Even after the death of Inang Patreng last June, the surviving Marias have remained solid. They visit Inang Patreng’s gravesite on days they miss her. They walk around the cemetery knowing fully that one day it will also be their “home.” They are fearless when it comes to their perspective of death.
Inang Patreng died on the week of my mother’s birthday. My mother’s birthday wish that year was for Inang Patreng to get well. The Marias visited her in the ICU, sang and danced for her. They updated her on the latest in their lives. My mother made known to the patient that her birthday wish was the restoration of her health. It was not granted. My mother cried. The rest of the Cinco Marias cried. But my mother still thanked God for a life well lived by one of her best friends. She was grateful that she had the opportunity to peel her prawns and put soup in her bowl in the many birthday parties they attended. On the day of Inang Patreng’s interment, the Marias wore white and walked behind her hearse, heads bowed down as silent tears rolled down their cheeks. To this day, my mother “reports” to Inang Patreng almost every day as the newly constructed cemetery in our barrio is just about a 10-minute walk from our house.

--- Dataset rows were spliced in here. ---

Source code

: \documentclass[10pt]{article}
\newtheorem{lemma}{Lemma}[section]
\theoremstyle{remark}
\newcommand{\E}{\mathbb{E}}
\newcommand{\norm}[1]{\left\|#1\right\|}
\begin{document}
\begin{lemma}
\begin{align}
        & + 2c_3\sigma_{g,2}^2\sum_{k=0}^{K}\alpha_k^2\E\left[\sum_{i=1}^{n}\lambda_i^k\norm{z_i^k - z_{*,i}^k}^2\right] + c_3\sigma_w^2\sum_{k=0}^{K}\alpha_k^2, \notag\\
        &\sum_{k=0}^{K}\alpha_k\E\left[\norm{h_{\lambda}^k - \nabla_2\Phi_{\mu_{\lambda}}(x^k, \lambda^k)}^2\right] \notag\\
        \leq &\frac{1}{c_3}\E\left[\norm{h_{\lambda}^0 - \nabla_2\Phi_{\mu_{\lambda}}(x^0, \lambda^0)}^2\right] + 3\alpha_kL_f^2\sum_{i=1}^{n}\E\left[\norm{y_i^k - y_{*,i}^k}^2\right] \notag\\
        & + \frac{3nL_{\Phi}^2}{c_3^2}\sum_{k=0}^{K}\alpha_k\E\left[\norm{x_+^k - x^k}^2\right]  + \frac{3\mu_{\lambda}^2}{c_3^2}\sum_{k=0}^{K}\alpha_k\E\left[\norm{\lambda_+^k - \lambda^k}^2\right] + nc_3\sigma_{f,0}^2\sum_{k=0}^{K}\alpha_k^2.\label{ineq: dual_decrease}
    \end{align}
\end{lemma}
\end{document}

For the remaining Marias, life goes on. These women laugh often. Even when life is not without a challenge, they laugh still. Women their age have that crunch and crisp in their laughter. They laugh so joyfully even the creases on their faces seem to celebrate with them.
When anyone of them needs to see her doctor for a check up, at least one of them will be there to accompany the other. When one is confined in the hospital, expect to see the other Marias to visit the patient. Sometimes they knock at the wrong room. And one time, the two of them went to the wrong hospital. They just laugh at their own follies.
Ordinary women they are. Even their friendship seems ordinary. What makes them extraordinary is their fulfillment of the unwritten rule that they will stick it out with each other even when their option in life seems to be touch and go.
Yes, the Cinco Marias are ordinary women. They are different flowers in a garden of friendship. And they bloom together — in laughter and tears.